Big Data

Pinot™ Basics

This entry is part 6 of 6 in the series Pinot Series

Basic Concepts

Pinot is designed to deliver low latency queries on large datasets. In order to achieve this performance, Pinot stores data in a columnar format and adds additional indices to perform fast filtering, aggregation and group by.

Raw data is broken into small data shards and each shard is converted into a unit known as a segment.
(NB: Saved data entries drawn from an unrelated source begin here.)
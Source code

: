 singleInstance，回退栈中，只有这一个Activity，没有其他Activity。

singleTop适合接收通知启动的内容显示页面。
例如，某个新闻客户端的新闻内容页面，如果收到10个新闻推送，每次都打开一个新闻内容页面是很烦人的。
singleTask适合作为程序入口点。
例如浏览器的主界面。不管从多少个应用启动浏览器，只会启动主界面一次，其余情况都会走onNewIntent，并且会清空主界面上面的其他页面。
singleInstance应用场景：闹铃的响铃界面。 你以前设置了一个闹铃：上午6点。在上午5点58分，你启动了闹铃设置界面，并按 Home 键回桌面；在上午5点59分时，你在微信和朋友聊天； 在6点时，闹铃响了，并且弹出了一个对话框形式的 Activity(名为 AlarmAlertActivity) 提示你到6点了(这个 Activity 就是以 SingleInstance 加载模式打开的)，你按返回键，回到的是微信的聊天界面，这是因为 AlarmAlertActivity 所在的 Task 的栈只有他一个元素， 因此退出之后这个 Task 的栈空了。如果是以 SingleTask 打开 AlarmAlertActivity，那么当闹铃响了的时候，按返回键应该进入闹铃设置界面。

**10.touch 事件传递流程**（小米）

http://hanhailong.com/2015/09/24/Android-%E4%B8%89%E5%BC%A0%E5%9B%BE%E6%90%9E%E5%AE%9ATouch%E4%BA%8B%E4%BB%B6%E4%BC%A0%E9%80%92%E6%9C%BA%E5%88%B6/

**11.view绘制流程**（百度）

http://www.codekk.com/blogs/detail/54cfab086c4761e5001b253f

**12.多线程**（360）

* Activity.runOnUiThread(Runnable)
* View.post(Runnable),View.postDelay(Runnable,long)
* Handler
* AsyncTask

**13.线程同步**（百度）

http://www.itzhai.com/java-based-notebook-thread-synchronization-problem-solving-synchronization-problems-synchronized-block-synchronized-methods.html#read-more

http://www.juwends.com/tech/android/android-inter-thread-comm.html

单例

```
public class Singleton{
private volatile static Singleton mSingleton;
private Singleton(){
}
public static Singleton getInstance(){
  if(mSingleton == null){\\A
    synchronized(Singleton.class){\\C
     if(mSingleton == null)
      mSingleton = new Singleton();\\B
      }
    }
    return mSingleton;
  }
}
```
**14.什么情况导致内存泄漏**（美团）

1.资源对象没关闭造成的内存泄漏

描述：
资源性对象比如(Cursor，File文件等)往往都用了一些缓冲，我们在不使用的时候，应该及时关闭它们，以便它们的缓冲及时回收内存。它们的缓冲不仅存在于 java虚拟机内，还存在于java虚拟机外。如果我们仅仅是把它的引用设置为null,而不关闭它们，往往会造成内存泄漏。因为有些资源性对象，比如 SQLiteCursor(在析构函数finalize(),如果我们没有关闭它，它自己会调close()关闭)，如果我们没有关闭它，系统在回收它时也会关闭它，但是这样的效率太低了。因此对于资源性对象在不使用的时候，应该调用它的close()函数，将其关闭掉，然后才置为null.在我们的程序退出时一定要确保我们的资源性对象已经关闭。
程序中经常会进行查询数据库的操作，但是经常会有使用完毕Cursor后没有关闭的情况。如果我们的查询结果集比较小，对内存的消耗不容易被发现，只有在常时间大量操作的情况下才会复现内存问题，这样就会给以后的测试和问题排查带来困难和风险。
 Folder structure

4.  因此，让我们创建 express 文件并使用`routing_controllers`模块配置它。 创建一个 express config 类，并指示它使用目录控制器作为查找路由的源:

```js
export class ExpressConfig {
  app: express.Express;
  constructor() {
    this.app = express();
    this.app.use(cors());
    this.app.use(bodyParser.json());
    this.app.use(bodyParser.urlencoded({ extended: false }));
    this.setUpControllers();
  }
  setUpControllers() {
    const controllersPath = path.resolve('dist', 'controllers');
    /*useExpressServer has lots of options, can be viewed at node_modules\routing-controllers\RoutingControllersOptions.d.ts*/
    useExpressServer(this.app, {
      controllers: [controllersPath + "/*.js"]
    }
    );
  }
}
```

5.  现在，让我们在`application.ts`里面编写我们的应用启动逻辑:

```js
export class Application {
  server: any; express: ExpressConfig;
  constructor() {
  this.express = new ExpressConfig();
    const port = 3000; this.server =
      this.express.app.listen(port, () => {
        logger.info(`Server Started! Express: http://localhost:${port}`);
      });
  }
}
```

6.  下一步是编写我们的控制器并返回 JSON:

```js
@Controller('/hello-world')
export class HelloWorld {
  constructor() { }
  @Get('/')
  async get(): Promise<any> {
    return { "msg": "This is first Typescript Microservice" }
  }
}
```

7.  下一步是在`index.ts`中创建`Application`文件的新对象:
One or more segments together form a table, which is the logical container for querying Pinot using SQL/PQL.

Pinot Storage Model

Pinot uses a variety of terms which can refer to either abstractions that model the storage of data or infrastructure components that drive the functionality of the system. 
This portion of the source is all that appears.